Baker administration tying up medical parole program
Now left to SJC to clarify intent of legislation
EIGHTEEN YEARS AGO, Peter Cruz began serving a sentence of life imprisonment for his role as an accessory in the armed robbery and murder of a Holyoke store manager.
This past January, Cruz, by now 61, wheelchair-bound and suffering from end-stage renal disease, as well as diabetes, coronary artery disease, cervical degenerative joint disease, and a neurological injury resulting from a stroke, petitioned through his attorney for release under the state’s newly-created medical parole program.
Medical parole allows terminally ill or permanently incapacitated prisoners whom the Department of Correction no longer deem a public safety risk to return to the community, subject to monitoring by the state’s Parole Board. Forty-six other states have such programs in place. Massachusetts joined those ranks last year, after the Legislature included medical parole in its comprehensive criminal justice reform legislation.

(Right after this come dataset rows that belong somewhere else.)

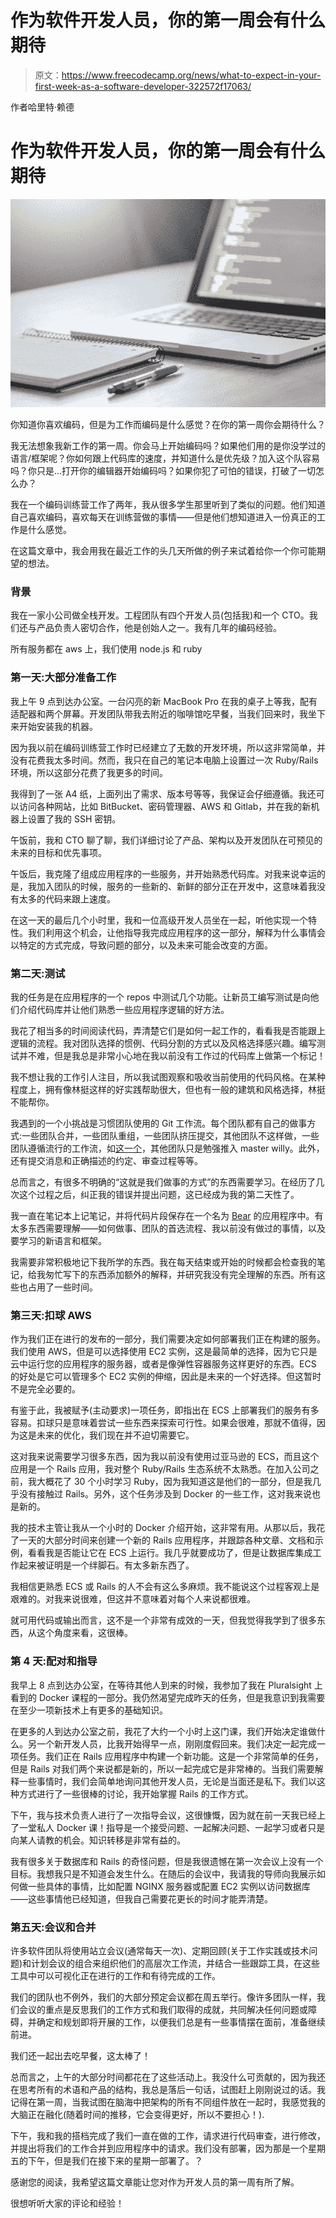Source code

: # 作为软件开发人员，你的第一周会有什么期待

> 原文：<https://www.freecodecamp.org/news/what-to-expect-in-your-first-week-as-a-software-developer-322572f17063/>

作者哈里特·赖德

# 作为软件开发人员，你的第一周会有什么期待

![RYO2lWPKnPng9QjfUdZX6bNVOMuiXhUneDjR](img/1b9c8d39c521100009abba4d9fa22287.png)

你知道你喜欢编码，但是为工作而编码是什么感觉？在你的第一周你会期待什么？

我无法想象我新工作的第一周。你会马上开始编码吗？如果他们用的是你没学过的语言/框架呢？你如何跟上代码库的速度，并知道什么是优先级？加入这个队容易吗？你只是…打开你的编辑器开始编码吗？如果你犯了可怕的错误，打破了一切怎么办？

我在一个编码训练营工作了两年，我从很多学生那里听到了类似的问题。他们知道自己喜欢编码，喜欢每天在训练营做的事情——但是他们想知道进入一份真正的工作是什么感觉。

在这篇文章中，我会用我在最近工作的头几天所做的例子来试着给你一个你可能期望的想法。

### 背景

我在一家小公司做全栈开发。工程团队有四个开发人员(包括我)和一个 CTO。我们还与产品负责人密切合作，他是创始人之一。我有几年的编码经验。

所有服务都在 aws 上，我们使用 node.js 和 ruby

### 第一天:大部分准备工作

我上午 9 点到达办公室。一台闪亮的新 MacBook Pro 在我的桌子上等我，配有适配器和两个屏幕。开发团队带我去附近的咖啡馆吃早餐，当我们回来时，我坐下来开始安装我的机器。

因为我以前在编码训练营工作时已经建立了无数的开发环境，所以这非常简单，并没有花费我太多时间。然而，我只在自己的笔记本电脑上设置过一次 Ruby/Rails 环境，所以这部分花费了我更多的时间。

我得到了一张 A4 纸，上面列出了需求、版本号等等，我保证会仔细遵循。我还可以访问各种网站，比如 BitBucket、密码管理器、AWS 和 Gitlab，并在我的新机器上设置了我的 SSH 密钥。

午饭前，我和 CTO 聊了聊，我们详细讨论了产品、架构以及开发团队在可预见的未来的目标和优先事项。

午饭后，我克隆了组成应用程序的一些服务，并开始熟悉代码库。对我来说幸运的是，我加入团队的时候，服务的一些新的、新鲜的部分正在开发中，这意味着我没有太多的代码来跟上速度。

在这一天的最后几个小时里，我和一位高级开发人员坐在一起，听他实现一个特性。我们利用这个机会，让他指导我完成应用程序的这一部分，解释为什么事情会以特定的方式完成，导致问题的部分，以及未来可能会改变的方面。

### 第二天:测试

我的任务是在应用程序的一个 repos 中测试几个功能。让新员工编写测试是向他们介绍代码库并让他们熟悉一些应用程序逻辑的好方法。

我花了相当多的时间阅读代码，弄清楚它们是如何一起工作的，看看我是否能跟上逻辑的流程。我对团队选择的惯例、代码分割的方式以及风格选择感兴趣。编写测试并不难，但是我总是非常小心地在我以前没有工作过的代码库上做第一个标记！

我不想让我的工作引人注目，所以我试图观察和吸收当前使用的代码风格。在某种程度上，拥有像林挺这样的好实践帮助很大，但也有一般的建筑和风格选择，林挺不能帮你。

我遇到的一个小挑战是习惯团队使用的 Git 工作流。每个团队都有自己的做事方式:一些团队合并，一些团队重组，一些团队挤压提交，其他团队不这样做，一些团队遵循流行的工作流，如[这一个](http://nvie.com/posts/a-successful-git-branching-model/)，其他团队只是勉强推入 master willy。此外，还有提交消息和正确描述的约定、审查过程等等。

总而言之，有很多不明确的“这就是我们做事的方式”的东西需要学习。在经历了几次这个过程之后，纠正我的错误并提出问题，这已经成为我的第二天性了。

我一直在笔记本上记笔记，并将代码片段保存在一个名为 [Bear](http://www.bear-writer.com/) 的应用程序中。有太多东西需要理解——如何做事、团队的首选流程、我以前没有做过的事情，以及要学习的新语言和框架。

我需要非常积极地记下我所学的东西。我在每天结束或开始的时候都会检查我的笔记，给我匆忙写下的东西添加额外的解释，并研究我没有完全理解的东西。所有这些也占用了一些时间。

### 第三天:扣球 AWS

作为我们正在进行的发布的一部分，我们需要决定如何部署我们正在构建的服务。我们使用 AWS，但是可以选择使用 EC2 实例，这是最简单的选择，因为它只是云中运行您的应用程序的服务器，或者是像弹性容器服务这样更好的东西。ECS 的好处是它可以管理多个 EC2 实例的伸缩，因此是未来的一个好选择。但这暂时不是完全必要的。

有鉴于此，我被赋予(主动要求)一项任务，即指出在 ECS 上部署我们的服务有多容易。扣球只是意味着尝试一些东西来探索可行性。如果会很难，那就不值得，因为这是未来的优化，我们现在并不迫切需要它。

这对我来说需要学习很多东西，因为我以前没有使用过亚马逊的 ECS，而且这个应用是一个 Rails 应用，我对整个 Ruby/Rails 生态系统不太熟悉。在加入公司之前，我大概花了 30 个小时学习 Ruby，因为我知道这是他们的一部分，但是我几乎没有接触过 Rails。另外，这个任务涉及到 Docker 的一些工作，这对我来说也是新的。

我的技术主管让我从一个小时的 Docker 介绍开始，这非常有用。从那以后，我花了一天的大部分时间来创建一个新的 Rails 应用程序，并跟踪各种文章、文档和示例，看看我是否能让它在 ECS 上运行。我几乎就要成功了，但是让数据库集成工作起来被证明是一个绊脚石。有太多新东西了。

我相信更熟悉 ECS 或 Rails 的人不会有这么多麻烦。我不能说这个过程客观上是艰难的。对我来说很难，但这并不意味着对每个人来说都很难。

就可用代码或输出而言，这不是一个非常有成效的一天，但我觉得我学到了很多东西，从这个角度来看，这很棒。

### 第 4 天:配对和指导

我早上 8 点到达办公室，在等待其他人到来的时候，我参加了我在 Pluralsight 上看到的 Docker 课程的一部分。我仍然渴望完成昨天的任务，但是我意识到我需要在至少一项新技术上有更多的基础知识。

在更多的人到达办公室之前，我花了大约一个小时上这门课，我们开始决定谁做什么。另一个新开发人员，比我开始得早一点，刚刚度假回来。我们决定一起完成一项任务。我们正在 Rails 应用程序中构建一个新功能。这是一个非常简单的任务，但是 Rails 对我们两个来说都是新的，所以一起完成它是非常棒的。当我们需要解释一些事情时，我们会简单地询问其他开发人员，无论是当面还是私下。我们以这种方式进行了一些很棒的讨论，我开始掌握 Rails 的工作方式。

下午，我与技术负责人进行了一次指导会议，这很慷慨，因为就在前一天我已经上了一堂私人 Docker 课！指导是一个接受问题、一起解决问题、一起学习或者只是向某人请教的机会。知识转移是非常有益的。

我有很多关于数据库和 Rails 的奇怪问题，但是我很遗憾在第一次会议上没有一个目标。我想我只是不知道会发生什么。在随后的会议中，我请我的导师向我展示如何做一些具体的事情，比如配置 NGINX 服务器或配置 EC2 实例以访问数据库——这些事情他已经知道，但我自己需要花更长的时间才能弄清楚。

### 第五天:会议和合并

许多软件团队将使用站立会议(通常每天一次)、定期回顾(关于工作实践或技术问题)和计划会议的组合来组织他们的高层次工作流，并结合一些跟踪工具，在这些工具中可以可视化正在进行的工作和有待完成的工作。

我们的团队也不例外，我们的大部分预定会议都在周五举行。像许多团队一样，我们会议的重点是反思我们的工作方式和我们取得的成就，共同解决任何问题或障碍，并确定和规划即将开展的工作，以便我们总是有一些事情摆在面前，准备继续前进。

我们还一起出去吃早餐，这太棒了！

总而言之，上午的大部分时间都花在了这些活动上。我没什么可贡献的，因为我还在思考所有的术语和产品的结构，我总是落后一句话，试图赶上刚刚说过的话。我记得在第一周，当我试图在脑海中把架构的所有不同组件放在一起时，我感觉我的大脑正在融化(随着时间的推移，它会变得更好，所以不要担心！).

下午，我和我的搭档完成了我们一直在做的工作，请求进行代码审查，进行修改，并提出将我们的工作合并到应用程序中的请求。我们没有部署，因为那是一个星期五的下午，但是我们在接下来的星期一部署了。？

感谢您的阅读，我希望这篇文章能让您对作为开发人员的第一周有所了解。

很想听听大家的评论和经验！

One reason for releasing these very ill prisoners to the community is the steep price of continuing to incarcerate them. A prisoner with a chronic or terminal illness costs the state two to three times the average inmate cost, in part because of the expense of providing transportation and security to medical facilities outside the prison. Our prison population is also aging quickly: more than a quarter of prisoners are over 50 and a tenth are over 60. Prison life, moreover, is generally not conducive to good health.

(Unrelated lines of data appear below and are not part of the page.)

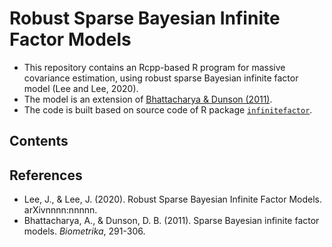 # Robust Sparse Bayesian Infinite Factor Models
* This repository contains an Rcpp-based R program for massive covariance estimation, using robust sparse Bayesian infinite factor model (Lee and Lee, 2020).
* The model is an extension of [Bhattacharya & Dunson (2011)](https://www.ncbi.nlm.nih.gov/pmc/articles/PMC3419391/).
* The code is built based on source code of R package [`infinitefactor`](https://rdrr.io/github/poworoznek/infinitefactor/).

## Contents

## References
* Lee, J., & Lee, J. (2020). Robust Sparse Bayesian Infinite Factor Models. arXivnnnn:nnnnn.
* Bhattacharya, A., & Dunson, D. B. (2011). Sparse Bayesian infinite factor models. *Biometrika*, 291-306.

Despite the Legislature’s efforts to promote medical parole by allowing other persons to originate petitions on a prisoner’s behalf and by imposing deadlines for decision- making, in the 18 months since the statute was enacted, only four of 33 petitions have been approved (and none has been initiated by a prison staff member). And as is the case with another criminal justice reform measure, dealing with solitary confinement, the Baker administration is attempting to stymie the medical parole program through policies that reflect an extremely cramped interpretation of its authorizing statute.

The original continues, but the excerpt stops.